=== Begin Enclosure ===

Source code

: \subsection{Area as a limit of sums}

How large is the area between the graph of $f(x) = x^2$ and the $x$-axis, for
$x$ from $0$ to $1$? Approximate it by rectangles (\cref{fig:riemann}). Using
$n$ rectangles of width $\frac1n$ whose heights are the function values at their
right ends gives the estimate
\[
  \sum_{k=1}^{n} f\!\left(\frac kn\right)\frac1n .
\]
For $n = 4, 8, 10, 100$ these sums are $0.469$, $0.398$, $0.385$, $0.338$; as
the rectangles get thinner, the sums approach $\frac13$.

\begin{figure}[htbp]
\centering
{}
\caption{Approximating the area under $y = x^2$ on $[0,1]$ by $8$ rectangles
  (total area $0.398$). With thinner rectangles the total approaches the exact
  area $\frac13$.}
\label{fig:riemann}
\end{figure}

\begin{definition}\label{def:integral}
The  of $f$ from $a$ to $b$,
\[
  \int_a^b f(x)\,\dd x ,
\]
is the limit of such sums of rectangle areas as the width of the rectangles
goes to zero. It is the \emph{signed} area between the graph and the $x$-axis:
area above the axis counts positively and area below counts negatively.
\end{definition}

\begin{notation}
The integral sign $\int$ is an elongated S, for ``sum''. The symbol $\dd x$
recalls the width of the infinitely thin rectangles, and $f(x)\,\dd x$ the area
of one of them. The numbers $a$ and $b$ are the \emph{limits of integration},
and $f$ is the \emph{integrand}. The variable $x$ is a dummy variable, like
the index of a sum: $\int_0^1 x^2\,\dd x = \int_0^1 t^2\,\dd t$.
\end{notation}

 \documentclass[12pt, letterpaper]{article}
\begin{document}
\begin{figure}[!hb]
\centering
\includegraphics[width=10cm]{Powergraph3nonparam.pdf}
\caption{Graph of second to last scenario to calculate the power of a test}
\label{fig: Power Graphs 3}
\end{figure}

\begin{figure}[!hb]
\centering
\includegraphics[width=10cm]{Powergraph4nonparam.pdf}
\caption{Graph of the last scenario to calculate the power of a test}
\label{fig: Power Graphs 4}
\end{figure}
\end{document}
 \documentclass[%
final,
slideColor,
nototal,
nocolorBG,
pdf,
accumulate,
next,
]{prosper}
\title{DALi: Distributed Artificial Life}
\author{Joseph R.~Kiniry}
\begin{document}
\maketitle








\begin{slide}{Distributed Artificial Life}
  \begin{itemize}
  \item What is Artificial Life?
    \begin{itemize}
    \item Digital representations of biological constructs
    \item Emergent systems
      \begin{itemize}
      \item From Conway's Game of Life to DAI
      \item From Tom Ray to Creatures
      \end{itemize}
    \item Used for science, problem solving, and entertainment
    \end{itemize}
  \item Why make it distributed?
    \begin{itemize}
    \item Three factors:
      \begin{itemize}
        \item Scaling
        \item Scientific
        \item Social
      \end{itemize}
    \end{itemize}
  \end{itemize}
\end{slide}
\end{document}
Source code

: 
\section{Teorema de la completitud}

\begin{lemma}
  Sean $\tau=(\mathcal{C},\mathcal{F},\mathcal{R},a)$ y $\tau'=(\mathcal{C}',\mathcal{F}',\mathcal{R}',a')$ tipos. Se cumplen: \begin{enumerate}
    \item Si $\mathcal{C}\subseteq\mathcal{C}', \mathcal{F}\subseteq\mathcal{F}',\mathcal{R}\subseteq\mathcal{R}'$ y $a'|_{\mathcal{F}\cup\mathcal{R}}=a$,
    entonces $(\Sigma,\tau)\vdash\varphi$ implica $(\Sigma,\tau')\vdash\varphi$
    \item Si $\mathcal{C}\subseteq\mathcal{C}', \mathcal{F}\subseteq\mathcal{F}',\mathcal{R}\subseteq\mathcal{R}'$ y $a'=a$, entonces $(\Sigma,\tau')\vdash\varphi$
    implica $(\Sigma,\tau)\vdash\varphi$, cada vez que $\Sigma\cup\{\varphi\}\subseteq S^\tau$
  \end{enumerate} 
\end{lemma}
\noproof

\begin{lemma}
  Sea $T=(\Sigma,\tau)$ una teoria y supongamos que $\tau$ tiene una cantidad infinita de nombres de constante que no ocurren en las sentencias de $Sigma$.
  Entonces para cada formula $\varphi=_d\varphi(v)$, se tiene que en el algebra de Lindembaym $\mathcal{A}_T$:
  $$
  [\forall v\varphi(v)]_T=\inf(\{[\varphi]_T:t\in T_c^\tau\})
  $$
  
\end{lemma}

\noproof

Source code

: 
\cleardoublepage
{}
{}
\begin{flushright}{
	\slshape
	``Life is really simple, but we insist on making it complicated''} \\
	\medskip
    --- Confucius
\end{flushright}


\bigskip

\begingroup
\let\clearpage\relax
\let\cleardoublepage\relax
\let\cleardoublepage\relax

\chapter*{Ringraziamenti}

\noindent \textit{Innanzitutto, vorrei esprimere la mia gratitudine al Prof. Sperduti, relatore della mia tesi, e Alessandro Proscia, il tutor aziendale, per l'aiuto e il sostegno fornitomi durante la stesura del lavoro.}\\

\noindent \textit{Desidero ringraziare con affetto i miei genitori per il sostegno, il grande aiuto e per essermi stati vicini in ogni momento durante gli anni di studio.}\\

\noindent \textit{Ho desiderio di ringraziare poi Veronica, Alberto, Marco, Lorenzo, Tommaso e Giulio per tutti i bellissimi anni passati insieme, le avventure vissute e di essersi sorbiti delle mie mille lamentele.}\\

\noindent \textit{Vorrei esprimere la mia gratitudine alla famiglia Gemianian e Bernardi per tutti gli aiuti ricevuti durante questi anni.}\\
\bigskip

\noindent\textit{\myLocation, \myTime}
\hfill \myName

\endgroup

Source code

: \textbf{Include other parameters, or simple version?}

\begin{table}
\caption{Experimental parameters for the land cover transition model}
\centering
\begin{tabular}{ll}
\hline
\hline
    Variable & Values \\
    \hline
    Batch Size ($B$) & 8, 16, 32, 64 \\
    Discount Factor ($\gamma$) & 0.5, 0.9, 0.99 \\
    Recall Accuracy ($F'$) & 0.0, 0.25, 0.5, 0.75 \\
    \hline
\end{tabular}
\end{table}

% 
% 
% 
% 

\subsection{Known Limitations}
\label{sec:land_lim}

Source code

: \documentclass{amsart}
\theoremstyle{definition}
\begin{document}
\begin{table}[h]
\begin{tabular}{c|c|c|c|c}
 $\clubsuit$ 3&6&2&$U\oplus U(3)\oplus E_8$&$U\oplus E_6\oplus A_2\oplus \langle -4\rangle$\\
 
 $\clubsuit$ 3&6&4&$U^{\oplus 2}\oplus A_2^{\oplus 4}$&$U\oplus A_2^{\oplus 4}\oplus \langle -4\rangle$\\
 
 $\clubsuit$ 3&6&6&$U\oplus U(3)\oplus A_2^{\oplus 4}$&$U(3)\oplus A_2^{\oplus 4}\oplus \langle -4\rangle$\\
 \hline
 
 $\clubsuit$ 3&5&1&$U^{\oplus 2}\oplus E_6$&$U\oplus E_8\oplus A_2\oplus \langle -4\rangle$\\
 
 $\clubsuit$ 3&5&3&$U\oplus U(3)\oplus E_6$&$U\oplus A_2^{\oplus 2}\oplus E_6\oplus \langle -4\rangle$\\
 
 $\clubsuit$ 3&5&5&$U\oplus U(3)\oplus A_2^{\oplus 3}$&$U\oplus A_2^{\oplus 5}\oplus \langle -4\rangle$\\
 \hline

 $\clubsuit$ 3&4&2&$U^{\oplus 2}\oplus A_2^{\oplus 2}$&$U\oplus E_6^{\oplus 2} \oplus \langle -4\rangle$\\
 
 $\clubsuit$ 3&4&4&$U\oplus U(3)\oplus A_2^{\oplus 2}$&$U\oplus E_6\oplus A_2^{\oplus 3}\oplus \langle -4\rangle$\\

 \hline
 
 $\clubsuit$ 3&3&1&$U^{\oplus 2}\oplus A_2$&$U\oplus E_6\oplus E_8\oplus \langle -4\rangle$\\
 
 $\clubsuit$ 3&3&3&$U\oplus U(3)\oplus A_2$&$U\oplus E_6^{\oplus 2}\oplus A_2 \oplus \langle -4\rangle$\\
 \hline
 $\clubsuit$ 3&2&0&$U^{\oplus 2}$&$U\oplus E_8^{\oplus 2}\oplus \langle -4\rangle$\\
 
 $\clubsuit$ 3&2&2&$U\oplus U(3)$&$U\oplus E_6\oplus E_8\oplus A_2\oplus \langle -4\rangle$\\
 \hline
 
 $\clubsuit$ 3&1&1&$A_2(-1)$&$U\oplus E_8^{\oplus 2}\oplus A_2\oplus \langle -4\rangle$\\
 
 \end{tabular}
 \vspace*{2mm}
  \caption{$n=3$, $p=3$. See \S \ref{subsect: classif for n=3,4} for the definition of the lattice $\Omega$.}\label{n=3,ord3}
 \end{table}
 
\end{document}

=== End Enclosure ===

- _TASK ITEM_
Print the listing above from its first line through the line with "of one of them.", and stop there.

- _ANSWER FOR THIS EXERCISE_
Source code

: \subsection{Area as a limit of sums}

How large is the area between the graph of $f(x) = x^2$ and the $x$-axis, for
$x$ from $0$ to $1$? Approximate it by rectangles (\cref{fig:riemann}). Using
$n$ rectangles of width $\frac1n$ whose heights are the function values at their
right ends gives the estimate
\[
  \sum_{k=1}^{n} f\!\left(\frac kn\right)\frac1n .
\]
For $n = 4, 8, 10, 100$ these sums are $0.469$, $0.398$, $0.385$, $0.338$; as
the rectangles get thinner, the sums approach $\frac13$.

\begin{figure}[htbp]
\centering
{}
\caption{Approximating the area under $y = x^2$ on $[0,1]$ by $8$ rectangles
  (total area $0.398$). With thinner rectangles the total approaches the exact
  area $\frac13$.}
\label{fig:riemann}
\end{figure}

\begin{definition}\label{def:integral}
The  of $f$ from $a$ to $b$,
\[
  \int_a^b f(x)\,\dd x ,
\]
is the limit of such sums of rectangle areas as the width of the rectangles
goes to zero. It is the \emph{signed} area between the graph and the $x$-axis:
area above the axis counts positively and area below counts negatively.
\end{definition}

\begin{notation}
The integral sign $\int$ is an elongated S, for ``sum''. The symbol $\dd x$
recalls the width of the infinitely thin rectangles, and $f(x)\,\dd x$ the area
of one of them. The numbers $a$ and $b$ are the \emph{limits of integration},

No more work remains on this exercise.